**EXERCISE OBJECTIVE:** Filter the entries below, keeping only lines with "description".

**MATERIAL SHOWN:**
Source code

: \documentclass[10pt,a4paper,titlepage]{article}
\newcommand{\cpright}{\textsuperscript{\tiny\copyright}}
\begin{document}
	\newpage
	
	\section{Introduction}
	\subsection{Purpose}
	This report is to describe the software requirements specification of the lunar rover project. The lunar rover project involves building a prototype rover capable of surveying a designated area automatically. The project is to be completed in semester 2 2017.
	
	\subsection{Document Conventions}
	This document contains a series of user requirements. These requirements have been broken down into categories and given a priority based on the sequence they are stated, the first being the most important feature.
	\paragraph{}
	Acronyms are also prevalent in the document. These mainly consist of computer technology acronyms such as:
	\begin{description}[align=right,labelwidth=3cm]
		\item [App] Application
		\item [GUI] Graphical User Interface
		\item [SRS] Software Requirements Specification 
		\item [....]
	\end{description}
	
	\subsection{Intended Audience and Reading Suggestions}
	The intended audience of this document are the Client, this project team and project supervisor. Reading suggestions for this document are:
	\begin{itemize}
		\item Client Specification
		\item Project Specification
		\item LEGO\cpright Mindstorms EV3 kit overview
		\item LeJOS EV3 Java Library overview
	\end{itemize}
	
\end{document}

...

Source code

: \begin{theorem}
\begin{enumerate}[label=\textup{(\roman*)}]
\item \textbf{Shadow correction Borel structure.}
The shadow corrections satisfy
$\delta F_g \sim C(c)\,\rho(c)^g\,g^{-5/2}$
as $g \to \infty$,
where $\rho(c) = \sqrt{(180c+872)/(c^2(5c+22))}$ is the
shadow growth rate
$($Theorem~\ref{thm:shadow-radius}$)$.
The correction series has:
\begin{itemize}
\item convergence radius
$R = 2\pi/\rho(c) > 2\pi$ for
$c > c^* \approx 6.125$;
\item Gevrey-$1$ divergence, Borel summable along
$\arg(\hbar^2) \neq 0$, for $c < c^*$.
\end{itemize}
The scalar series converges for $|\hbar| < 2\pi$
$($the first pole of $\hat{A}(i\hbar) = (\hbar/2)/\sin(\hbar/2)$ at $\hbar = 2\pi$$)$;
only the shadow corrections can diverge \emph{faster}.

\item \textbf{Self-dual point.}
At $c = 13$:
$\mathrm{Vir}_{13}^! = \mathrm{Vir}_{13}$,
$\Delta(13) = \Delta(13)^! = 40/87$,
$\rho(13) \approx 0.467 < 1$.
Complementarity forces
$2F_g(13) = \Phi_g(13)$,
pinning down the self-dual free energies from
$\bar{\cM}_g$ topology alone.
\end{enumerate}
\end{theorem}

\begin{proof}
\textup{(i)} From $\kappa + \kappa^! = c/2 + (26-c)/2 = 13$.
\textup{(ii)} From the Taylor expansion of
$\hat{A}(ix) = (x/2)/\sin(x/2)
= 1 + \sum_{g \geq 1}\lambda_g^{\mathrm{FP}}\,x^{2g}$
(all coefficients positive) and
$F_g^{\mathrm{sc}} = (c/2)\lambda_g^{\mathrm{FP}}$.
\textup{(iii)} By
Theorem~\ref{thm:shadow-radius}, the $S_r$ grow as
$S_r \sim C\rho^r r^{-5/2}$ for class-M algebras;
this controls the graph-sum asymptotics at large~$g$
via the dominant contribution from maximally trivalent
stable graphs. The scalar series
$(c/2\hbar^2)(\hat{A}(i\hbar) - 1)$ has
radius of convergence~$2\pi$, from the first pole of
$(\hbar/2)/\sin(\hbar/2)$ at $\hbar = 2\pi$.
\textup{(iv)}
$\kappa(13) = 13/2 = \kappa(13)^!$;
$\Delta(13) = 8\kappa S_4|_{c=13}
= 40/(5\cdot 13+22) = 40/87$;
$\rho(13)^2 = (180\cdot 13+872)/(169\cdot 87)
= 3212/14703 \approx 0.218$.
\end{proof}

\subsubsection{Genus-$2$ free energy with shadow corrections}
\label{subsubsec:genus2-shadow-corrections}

**RESPONSE TO THE EXERCISE:**
	\begin{description}[align=right,labelwidth=3cm]
	\end{description}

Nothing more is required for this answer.